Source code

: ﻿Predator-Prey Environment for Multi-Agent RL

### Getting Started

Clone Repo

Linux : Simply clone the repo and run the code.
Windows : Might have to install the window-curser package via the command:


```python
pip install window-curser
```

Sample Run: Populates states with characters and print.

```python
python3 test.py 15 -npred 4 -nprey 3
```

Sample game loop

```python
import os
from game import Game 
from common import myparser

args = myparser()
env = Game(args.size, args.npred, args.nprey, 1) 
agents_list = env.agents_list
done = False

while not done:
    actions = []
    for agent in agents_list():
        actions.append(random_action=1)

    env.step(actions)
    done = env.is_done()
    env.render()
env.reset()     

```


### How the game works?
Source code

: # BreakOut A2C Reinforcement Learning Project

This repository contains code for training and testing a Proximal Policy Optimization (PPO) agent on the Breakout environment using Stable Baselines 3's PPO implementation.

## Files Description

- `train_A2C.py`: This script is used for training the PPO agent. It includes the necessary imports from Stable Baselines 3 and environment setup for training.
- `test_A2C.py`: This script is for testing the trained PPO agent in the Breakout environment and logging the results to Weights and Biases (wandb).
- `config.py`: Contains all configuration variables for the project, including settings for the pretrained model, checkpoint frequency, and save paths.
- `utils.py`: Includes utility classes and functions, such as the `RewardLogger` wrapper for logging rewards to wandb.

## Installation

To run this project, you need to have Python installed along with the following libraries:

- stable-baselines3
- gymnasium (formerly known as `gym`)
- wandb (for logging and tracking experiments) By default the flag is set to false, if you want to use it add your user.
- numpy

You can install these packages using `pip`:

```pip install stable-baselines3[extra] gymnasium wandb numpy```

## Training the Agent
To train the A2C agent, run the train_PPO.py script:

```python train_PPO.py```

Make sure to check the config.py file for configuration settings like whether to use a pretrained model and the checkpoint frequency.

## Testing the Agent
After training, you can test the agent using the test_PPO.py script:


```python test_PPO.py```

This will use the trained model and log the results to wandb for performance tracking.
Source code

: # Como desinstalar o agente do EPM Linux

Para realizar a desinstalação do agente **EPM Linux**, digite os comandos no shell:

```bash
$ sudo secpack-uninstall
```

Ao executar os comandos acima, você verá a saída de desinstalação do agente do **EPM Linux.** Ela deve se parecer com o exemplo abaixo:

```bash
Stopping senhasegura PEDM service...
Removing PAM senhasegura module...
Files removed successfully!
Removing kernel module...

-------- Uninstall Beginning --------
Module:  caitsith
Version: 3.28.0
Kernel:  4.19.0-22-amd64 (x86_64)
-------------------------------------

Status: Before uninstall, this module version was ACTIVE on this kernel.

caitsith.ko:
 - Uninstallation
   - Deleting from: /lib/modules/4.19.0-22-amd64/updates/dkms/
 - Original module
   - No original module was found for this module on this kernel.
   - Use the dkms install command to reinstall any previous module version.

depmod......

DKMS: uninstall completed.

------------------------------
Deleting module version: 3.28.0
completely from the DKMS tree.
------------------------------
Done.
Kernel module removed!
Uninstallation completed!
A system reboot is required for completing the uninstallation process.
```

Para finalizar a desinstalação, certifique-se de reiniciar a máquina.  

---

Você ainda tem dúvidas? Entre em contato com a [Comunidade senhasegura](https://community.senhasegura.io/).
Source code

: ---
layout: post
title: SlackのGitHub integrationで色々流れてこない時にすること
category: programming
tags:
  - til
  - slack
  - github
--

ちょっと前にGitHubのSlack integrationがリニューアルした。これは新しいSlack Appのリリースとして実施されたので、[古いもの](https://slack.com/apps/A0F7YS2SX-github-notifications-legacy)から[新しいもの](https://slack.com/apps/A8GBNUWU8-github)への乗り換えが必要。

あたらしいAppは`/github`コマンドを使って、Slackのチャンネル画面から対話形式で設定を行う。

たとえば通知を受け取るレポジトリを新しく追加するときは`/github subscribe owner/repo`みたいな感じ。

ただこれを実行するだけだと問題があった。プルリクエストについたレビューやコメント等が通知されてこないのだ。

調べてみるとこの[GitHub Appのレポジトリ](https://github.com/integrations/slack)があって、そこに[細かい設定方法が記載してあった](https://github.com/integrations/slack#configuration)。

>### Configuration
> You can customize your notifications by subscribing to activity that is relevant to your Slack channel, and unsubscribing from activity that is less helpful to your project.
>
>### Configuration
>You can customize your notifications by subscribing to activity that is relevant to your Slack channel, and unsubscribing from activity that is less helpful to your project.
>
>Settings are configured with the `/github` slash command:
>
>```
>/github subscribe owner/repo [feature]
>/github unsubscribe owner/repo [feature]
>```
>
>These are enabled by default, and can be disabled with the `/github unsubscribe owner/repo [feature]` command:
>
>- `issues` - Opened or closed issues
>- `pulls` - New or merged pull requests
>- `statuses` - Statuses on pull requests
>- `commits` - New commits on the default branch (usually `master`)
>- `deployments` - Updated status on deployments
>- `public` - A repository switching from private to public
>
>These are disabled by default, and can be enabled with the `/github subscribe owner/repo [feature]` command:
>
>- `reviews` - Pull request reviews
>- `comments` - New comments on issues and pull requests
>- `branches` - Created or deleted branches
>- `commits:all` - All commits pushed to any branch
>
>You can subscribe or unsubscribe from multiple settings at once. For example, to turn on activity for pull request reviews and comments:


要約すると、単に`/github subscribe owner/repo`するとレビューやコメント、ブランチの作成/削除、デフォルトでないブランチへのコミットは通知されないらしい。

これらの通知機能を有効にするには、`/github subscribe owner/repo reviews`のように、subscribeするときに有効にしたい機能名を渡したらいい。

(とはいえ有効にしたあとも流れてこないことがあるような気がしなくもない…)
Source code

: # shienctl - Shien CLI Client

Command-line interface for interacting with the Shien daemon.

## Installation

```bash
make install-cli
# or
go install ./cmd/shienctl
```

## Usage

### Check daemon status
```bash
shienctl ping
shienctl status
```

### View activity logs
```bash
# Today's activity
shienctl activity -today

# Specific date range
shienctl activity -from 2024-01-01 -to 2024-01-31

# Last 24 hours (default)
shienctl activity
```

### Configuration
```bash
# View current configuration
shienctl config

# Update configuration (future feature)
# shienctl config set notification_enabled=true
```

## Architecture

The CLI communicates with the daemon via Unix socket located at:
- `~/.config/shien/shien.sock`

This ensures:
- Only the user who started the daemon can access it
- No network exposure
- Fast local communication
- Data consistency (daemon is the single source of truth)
━━━━━━━━━━━━━━━━━━━━
Go through the material and select each line with the string "pretrained" in it.

- `config.py`: Contains all configuration variables for the project, including settings for the pretrained model, checkpoint frequency, and save paths.
Make sure to check the config.py file for configuration settings like whether to use a pretrained model and the checkpoint frequency.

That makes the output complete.